Mr. Vigon lives in Canada and is a citizen of Canada.  He filed nine returns the IRS deemed frivolous.  He argued to Appeals in the CDP case that he filed the returns because he was trying to purchase property in the US and a man named Peter told him he needed to file these returns.  Appeals did not agree with his reason for abating the penalty but when the case moved into Tax Court the Chief Counsel attorney asked to return the case to Appeals for it to make a determination that the penalties were properly authorized.  The Court granted that request.  Appeals determined that the penalties were properly authorized in a supplemental determination.  The IRS then told the Court it had decided to abate the penalties and submitted the motion dismissing the case based on mootness but the Court issued an order stating “It is less clear how a liability challenge under 6330(c)(2)(B) becomes moot merely upon an announced concession, which would not seem to have any res judicata or collateral estoppel effect.  Perhaps a CDP petitioner who makes a liability challenge that the IRS concedes is entitled to decision in his favor on the liability issue.”

In its response the IRS acknowledges that the abatement of the frivolous penalty assessment and the release of the notice of federal tax lien related to the assessment and the dismissal of the CDP case for mootness does not have a res judicata effect.  The IRS argued that could hypothetically reassess the penalties at any time as these penalties do not have a statute of limitations on assessment but that if it did reassess the taxpayer would have the opportunity for another CDP hearing concerning the assessment.  Since, if this were to occur (and the IRS does not indicate that it intends to reassess), petitioner would have the chance to come back to the Tax Court the petitioner’s interests are adequately protected even without res judicata or collateral estoppel.  The IRS argues that “no current case or controversy exists for the Court to adjudicate.”

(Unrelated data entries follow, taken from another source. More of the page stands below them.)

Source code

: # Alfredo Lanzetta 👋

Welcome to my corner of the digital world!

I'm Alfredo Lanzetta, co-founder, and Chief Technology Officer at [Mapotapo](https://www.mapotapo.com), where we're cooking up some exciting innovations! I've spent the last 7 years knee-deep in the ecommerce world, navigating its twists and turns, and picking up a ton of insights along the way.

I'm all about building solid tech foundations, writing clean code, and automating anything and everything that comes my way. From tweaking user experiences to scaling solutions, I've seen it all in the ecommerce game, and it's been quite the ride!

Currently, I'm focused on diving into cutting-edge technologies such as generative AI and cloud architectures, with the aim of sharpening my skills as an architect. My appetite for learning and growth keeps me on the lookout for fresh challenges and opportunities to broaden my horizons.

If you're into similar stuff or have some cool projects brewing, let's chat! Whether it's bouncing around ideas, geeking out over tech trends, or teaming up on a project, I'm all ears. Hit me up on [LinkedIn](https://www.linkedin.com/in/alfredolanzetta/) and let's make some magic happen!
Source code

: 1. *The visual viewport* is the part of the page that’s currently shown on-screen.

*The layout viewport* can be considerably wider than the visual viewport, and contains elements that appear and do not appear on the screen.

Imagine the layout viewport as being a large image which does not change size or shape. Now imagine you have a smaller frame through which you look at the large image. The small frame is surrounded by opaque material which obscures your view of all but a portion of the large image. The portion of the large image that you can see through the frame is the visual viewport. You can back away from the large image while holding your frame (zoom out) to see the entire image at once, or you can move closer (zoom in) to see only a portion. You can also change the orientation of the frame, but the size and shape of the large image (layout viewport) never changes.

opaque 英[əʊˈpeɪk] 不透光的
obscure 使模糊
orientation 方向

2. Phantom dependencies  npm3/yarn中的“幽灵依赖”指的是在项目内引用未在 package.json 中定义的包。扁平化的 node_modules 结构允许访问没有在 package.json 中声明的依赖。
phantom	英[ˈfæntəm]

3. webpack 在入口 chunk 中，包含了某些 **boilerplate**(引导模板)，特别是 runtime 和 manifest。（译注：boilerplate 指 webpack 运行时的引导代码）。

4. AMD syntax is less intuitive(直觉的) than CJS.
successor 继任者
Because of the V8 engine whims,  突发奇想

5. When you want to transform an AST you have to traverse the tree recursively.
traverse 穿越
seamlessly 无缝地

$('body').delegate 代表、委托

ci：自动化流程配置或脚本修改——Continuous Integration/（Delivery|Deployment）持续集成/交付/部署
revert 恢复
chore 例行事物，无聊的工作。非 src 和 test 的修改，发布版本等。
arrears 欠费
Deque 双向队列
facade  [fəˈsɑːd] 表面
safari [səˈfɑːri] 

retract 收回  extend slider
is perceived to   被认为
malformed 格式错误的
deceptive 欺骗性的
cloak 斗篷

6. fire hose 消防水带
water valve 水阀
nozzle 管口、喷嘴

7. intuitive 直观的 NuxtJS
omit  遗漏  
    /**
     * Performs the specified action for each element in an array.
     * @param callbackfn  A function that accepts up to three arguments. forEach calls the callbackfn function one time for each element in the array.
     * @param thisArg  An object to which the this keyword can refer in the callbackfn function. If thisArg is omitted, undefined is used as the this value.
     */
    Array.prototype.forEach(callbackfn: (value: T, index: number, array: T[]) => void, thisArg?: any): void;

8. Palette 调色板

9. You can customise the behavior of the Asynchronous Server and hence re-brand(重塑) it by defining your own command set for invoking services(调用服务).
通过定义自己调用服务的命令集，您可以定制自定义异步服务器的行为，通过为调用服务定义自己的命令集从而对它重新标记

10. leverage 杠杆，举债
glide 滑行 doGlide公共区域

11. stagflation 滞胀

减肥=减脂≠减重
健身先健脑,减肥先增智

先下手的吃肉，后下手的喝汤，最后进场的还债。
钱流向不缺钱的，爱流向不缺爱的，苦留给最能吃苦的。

Before I get to the Court’s response, I want to pause and point out that I am not certain why Mr. Vigon has been able to contest the merits of his IRC 6702 penalty in this CDP case.  If he had been offered a conference with Appeals in conjunction with the assessment of the penalties, the IRS would take the position that the pre-assessment conference with Appeals forecloses the opportunity to raise the merits of the liability in his CDP case and that only by paying the penalty and suing for refund could he contest the merits of the penalty.  Three circuit courts, upholding the decisions of the Tax Court, have recently sustained the regulation on this point and we have discussed the issue in several posts here, here, here and here. So, while Mr. Vigon has the opportunity to contest the IRC 6702 penalty in the current CDP case (“the IRS acknowledges that Mr. Vigon was entitled to challenge the penalty liabilities at the CDP hearing.”), his ability to do so in a future CDP he might bring does not seem clear.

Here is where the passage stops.